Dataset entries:
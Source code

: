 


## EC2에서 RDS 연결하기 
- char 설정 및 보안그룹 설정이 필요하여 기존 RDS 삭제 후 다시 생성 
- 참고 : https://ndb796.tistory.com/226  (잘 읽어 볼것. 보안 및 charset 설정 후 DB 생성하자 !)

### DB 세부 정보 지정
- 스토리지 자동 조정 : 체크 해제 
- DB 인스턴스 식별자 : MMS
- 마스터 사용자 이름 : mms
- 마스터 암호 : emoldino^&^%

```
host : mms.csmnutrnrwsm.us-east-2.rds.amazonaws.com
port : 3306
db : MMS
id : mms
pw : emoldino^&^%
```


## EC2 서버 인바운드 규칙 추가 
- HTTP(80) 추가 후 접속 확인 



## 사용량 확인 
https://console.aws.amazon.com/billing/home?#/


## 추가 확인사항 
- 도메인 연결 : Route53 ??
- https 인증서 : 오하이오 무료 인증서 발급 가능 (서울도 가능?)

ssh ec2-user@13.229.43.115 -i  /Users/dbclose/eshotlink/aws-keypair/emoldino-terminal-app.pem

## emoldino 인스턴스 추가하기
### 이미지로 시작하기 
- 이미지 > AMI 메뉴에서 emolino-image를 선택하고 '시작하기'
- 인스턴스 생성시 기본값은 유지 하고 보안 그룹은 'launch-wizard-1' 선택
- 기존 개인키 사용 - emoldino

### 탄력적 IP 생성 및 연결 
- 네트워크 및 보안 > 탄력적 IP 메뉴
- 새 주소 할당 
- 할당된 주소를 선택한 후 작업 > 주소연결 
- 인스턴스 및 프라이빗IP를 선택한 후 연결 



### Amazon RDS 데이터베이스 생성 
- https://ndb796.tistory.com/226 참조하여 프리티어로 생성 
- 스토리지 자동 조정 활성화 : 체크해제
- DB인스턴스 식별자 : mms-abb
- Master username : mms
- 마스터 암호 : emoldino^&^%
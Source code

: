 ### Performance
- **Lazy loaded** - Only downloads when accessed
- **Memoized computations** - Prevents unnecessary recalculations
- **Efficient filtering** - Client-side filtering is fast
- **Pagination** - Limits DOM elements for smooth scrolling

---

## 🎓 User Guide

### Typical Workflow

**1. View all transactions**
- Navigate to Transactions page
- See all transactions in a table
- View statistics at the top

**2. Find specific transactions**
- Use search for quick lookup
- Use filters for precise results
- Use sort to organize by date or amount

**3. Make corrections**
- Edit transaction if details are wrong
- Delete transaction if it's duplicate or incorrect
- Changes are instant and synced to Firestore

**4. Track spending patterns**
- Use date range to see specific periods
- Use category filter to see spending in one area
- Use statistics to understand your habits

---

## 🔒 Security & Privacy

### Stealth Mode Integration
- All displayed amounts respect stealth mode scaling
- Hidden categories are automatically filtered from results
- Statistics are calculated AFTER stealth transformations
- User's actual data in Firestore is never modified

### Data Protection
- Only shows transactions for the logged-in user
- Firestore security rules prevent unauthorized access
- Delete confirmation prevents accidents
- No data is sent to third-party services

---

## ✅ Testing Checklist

_What is needed_:
Answer with one number only, the count of lines in the entries above that hold the string "https".

_The answer_:
4